[Stored data]
⁂
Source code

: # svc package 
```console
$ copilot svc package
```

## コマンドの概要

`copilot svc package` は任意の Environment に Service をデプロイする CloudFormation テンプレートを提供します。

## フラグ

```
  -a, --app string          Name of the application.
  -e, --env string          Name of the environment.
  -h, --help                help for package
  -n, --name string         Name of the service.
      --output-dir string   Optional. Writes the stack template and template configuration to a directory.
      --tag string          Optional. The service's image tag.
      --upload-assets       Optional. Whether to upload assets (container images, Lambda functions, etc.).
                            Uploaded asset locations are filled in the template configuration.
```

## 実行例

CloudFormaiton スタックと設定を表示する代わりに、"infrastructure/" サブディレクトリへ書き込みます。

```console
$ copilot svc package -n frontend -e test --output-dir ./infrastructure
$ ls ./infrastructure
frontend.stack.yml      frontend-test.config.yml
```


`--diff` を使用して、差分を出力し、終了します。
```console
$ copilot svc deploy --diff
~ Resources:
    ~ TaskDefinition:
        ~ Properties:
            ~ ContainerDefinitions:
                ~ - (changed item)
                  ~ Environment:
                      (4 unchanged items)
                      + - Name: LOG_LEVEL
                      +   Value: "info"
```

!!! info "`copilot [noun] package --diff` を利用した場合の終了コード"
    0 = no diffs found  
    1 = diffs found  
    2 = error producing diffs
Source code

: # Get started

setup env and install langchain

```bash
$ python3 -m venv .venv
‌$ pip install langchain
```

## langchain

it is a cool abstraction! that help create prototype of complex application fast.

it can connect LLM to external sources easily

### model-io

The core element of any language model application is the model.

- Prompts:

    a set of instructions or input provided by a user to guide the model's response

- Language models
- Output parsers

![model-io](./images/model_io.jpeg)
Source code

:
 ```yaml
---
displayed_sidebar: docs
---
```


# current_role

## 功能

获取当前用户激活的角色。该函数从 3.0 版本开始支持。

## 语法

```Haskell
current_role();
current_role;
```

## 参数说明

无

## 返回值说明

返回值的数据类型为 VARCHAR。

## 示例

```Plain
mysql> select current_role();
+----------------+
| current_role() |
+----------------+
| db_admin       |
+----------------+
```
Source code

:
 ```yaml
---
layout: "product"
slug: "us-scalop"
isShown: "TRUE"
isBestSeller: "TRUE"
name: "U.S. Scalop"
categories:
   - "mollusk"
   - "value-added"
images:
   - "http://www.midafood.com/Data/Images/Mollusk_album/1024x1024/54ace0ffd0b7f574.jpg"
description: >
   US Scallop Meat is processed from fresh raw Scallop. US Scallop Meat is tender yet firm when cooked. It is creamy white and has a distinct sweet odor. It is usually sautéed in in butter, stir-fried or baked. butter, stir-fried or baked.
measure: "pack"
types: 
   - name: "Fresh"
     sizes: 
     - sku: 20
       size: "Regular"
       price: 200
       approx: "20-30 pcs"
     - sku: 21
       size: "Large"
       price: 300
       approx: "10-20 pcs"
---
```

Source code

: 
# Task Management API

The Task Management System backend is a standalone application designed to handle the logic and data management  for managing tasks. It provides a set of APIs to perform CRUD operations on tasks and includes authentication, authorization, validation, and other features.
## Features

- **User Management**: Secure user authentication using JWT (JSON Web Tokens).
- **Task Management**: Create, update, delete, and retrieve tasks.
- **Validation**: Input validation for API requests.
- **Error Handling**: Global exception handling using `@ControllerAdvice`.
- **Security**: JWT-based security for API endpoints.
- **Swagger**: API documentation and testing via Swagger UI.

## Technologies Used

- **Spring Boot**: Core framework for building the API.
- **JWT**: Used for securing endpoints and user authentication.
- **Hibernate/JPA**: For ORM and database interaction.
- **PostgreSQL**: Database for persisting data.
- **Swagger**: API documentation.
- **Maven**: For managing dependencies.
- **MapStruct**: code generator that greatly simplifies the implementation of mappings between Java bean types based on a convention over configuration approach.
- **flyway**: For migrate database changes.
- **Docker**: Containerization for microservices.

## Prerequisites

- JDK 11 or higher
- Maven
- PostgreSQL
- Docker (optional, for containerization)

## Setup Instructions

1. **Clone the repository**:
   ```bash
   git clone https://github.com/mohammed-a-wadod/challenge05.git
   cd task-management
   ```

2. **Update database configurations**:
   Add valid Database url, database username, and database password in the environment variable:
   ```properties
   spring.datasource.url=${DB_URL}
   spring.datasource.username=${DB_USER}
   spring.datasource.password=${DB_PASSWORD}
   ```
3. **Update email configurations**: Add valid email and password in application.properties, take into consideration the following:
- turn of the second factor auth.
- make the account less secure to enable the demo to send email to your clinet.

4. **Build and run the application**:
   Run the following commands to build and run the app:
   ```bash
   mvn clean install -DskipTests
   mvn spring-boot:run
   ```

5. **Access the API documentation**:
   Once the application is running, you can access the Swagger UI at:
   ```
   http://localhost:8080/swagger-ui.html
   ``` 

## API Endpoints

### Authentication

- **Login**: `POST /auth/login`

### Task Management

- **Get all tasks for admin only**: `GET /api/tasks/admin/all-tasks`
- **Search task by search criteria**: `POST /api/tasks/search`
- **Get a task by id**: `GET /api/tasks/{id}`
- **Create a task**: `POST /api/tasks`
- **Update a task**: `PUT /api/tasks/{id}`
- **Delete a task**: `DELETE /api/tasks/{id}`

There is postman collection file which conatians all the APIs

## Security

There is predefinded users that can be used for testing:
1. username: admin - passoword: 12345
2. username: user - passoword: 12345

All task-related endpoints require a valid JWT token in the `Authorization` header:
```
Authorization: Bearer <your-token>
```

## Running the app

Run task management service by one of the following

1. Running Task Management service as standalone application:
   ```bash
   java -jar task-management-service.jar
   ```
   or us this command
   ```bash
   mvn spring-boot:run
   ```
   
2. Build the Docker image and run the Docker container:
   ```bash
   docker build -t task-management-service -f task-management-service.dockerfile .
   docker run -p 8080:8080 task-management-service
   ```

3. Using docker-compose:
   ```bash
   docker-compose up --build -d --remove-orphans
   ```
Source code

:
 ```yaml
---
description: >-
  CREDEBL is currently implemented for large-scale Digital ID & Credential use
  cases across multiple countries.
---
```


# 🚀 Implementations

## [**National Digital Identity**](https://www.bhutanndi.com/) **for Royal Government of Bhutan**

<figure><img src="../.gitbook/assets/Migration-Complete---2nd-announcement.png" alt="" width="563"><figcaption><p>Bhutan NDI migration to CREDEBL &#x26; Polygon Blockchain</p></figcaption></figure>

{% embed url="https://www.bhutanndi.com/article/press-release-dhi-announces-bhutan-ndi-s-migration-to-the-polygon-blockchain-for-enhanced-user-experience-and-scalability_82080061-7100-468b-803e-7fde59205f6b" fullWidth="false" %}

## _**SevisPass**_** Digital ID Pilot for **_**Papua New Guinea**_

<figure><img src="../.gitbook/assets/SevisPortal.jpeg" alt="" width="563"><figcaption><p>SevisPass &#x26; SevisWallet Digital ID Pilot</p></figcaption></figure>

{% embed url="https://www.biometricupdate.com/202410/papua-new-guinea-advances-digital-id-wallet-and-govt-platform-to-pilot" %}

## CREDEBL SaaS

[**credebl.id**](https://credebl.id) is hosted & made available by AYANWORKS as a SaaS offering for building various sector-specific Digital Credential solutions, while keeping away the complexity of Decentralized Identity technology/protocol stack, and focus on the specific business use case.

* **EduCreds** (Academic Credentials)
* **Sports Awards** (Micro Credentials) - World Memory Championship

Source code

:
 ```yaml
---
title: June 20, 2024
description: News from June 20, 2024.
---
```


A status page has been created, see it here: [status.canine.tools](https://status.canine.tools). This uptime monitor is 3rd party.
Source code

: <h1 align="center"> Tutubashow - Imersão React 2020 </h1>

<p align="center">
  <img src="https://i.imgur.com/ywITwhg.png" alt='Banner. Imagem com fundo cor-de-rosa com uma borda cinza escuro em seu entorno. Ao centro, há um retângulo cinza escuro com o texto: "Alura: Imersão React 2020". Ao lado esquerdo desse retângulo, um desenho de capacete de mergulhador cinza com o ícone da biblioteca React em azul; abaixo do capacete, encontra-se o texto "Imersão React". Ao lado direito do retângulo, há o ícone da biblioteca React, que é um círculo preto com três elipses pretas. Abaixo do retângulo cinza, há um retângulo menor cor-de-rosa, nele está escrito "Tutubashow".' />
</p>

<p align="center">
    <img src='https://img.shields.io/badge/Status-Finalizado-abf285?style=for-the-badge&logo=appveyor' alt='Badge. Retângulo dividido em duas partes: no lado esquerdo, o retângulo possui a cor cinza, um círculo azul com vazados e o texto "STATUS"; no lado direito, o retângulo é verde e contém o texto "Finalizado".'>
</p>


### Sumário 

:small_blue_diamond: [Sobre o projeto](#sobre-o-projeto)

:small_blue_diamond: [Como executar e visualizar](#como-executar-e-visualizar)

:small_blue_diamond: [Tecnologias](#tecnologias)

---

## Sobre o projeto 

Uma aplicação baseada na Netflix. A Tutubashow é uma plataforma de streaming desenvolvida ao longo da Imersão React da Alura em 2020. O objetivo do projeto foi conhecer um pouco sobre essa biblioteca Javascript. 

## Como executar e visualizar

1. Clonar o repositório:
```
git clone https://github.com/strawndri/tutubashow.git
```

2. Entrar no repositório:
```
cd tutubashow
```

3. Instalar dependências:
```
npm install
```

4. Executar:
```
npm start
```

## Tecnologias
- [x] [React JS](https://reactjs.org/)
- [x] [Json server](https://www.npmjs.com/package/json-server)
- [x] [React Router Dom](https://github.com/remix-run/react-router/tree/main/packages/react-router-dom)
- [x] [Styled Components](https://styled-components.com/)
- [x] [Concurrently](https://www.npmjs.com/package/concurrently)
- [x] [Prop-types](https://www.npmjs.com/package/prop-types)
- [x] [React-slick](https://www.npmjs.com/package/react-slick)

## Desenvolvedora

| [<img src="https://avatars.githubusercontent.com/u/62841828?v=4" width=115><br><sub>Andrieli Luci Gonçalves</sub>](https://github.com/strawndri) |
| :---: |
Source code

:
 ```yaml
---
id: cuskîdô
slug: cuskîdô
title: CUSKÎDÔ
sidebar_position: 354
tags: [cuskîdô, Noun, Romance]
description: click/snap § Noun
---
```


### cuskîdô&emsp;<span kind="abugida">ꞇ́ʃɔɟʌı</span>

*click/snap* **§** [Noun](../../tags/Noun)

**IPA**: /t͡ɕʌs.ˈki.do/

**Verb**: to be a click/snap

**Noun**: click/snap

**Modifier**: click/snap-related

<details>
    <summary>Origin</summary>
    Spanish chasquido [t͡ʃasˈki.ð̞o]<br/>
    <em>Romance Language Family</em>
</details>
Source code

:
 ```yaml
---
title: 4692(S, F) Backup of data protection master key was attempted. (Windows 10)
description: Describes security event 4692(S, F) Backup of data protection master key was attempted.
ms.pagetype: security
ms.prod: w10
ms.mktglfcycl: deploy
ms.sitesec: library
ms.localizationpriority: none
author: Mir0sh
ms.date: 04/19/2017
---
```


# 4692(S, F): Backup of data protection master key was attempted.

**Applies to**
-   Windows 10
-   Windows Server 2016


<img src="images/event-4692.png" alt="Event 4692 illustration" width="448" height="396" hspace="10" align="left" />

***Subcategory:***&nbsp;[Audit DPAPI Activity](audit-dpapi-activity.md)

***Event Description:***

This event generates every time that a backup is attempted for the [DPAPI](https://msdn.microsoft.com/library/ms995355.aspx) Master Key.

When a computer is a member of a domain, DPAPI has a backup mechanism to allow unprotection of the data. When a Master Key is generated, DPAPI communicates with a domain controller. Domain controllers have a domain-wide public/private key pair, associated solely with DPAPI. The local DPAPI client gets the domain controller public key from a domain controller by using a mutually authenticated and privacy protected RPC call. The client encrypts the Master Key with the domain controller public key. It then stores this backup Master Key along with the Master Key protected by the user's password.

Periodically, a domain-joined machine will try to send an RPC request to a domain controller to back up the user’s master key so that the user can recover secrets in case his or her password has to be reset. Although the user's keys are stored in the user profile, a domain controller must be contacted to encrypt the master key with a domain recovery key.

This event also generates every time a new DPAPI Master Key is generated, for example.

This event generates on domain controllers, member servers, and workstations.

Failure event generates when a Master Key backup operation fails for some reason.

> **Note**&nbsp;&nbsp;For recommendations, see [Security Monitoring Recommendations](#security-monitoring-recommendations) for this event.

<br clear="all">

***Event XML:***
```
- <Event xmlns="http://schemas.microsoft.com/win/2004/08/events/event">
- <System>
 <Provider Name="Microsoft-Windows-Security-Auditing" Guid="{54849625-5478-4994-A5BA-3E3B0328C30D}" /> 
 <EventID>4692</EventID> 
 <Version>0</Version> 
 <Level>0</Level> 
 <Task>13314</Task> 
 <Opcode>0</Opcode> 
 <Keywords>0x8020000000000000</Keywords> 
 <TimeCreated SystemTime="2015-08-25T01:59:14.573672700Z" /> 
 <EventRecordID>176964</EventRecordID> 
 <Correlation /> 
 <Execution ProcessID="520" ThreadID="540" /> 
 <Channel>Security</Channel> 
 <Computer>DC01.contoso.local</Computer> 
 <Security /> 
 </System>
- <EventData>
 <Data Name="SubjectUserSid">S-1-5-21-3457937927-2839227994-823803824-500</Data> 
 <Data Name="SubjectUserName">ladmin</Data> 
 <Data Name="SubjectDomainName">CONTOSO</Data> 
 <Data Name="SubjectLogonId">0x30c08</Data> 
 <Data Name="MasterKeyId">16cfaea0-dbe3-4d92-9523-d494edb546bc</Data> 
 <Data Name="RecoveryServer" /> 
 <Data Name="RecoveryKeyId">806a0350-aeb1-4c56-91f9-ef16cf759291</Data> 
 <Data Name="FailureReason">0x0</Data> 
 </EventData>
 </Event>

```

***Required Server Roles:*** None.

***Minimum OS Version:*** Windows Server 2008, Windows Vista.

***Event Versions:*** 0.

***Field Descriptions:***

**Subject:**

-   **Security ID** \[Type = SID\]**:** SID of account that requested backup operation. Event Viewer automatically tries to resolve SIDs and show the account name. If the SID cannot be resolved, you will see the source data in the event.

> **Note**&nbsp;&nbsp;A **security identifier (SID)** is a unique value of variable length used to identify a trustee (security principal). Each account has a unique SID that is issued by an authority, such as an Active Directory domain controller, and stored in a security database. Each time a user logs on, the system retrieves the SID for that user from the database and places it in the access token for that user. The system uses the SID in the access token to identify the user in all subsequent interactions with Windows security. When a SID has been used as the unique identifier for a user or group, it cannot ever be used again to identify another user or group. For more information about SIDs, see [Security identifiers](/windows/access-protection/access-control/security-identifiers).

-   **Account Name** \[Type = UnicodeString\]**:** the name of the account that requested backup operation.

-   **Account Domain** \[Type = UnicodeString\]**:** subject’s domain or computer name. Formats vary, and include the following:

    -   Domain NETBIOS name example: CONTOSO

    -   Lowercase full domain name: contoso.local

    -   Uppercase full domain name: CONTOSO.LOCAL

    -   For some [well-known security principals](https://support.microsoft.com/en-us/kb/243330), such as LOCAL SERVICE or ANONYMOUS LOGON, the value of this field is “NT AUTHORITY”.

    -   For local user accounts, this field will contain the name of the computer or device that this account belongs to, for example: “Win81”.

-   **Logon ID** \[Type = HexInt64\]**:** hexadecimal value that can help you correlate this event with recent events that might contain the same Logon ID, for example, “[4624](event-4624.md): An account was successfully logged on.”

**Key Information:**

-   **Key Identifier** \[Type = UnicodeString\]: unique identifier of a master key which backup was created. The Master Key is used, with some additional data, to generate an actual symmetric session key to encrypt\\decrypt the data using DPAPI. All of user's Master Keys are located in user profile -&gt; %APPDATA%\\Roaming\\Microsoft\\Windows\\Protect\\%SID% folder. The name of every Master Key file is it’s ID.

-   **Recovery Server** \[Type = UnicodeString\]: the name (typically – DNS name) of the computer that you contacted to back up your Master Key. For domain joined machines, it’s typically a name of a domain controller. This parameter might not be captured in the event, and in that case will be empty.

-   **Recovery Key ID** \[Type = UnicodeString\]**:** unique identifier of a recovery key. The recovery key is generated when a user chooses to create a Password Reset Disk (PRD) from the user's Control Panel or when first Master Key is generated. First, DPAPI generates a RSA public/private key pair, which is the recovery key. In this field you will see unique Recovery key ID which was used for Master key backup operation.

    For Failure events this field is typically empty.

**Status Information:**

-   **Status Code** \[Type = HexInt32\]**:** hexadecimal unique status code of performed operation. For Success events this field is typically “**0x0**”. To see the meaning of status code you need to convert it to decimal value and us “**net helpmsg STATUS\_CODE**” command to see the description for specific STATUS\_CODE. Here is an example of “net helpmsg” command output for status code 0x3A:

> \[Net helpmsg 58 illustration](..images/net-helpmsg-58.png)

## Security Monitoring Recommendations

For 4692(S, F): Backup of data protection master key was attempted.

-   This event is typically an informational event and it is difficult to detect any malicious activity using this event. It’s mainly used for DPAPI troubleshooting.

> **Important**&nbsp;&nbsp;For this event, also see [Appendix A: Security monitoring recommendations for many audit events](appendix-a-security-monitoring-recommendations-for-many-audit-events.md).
⁂
Exercise requirements :: Could you find each line in the entries that contains the string "email" and copy it?

Result for this exercise ::
3. **Update email configurations**: Add valid email and password in application.properties, take into consideration the following:
- make the account less secure to enable the demo to send email to your clinet.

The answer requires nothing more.